### EXERCISE AIM
Report the tally of lines featuring the word "users" in the entries below, without anything else.

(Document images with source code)

=== Begin Enclosure ===

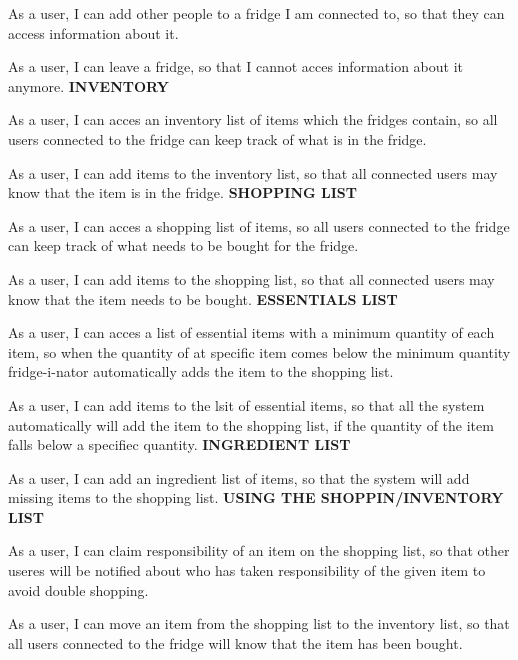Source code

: \documentclass[12pt]{article}
\begin{document}
As a user, I can add other people to a fridge I am connected to, so that they can access information about it.

As a user, I can leave a fridge, so that I cannot acces information about it anymore.
\newline
\newline
\textbf{INVENTORY}

As a user, I can acces an inventory list of items which the fridges contain, so all users connected to the fridge can keep track of what is in the fridge.

As a user, I can add items to the inventory list, so that all connected users may know that the item is in the fridge.
\newline
\newline
\textbf{SHOPPING LIST}

As a user, I can acces a shopping list of items, so all users connected to the fridge can keep track of what needs to be bought for the fridge.

As a user, I can add items to the shopping list, so that all connected users may know that the item needs to be bought.
\newline
\newline
\textbf{ESSENTIALS LIST}

As a user, I can acces a list of essential items with a minimum quantity of each item, so when the quantity of at specific item comes below the minimum quantity fridge-i-nator automatically adds the item to the shopping list.

As a user, I can add items to the lsit of essential items, so that all the system automatically will add the item to the shopping list, if the quantity of the item falls below a specifiec quantity.
\newline
\newline
\textbf{INGREDIENT LIST}

As a user, I can add an ingredient list of items, so that the system will add missing items to the shopping list.
\newline
\newline
\textbf{USING THE SHOPPIN/INVENTORY LIST}

As a user, I can claim responsibility of an item on the shopping list, so that other useres will be notified about who has taken responsibility of the given item to avoid double shopping.

As a user, I can move an item from the shopping list to the inventory list, so that all users connected to the fridge will know that the item has been bought.
\end{document}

=== End Enclosure ===

### THE ANSWER
5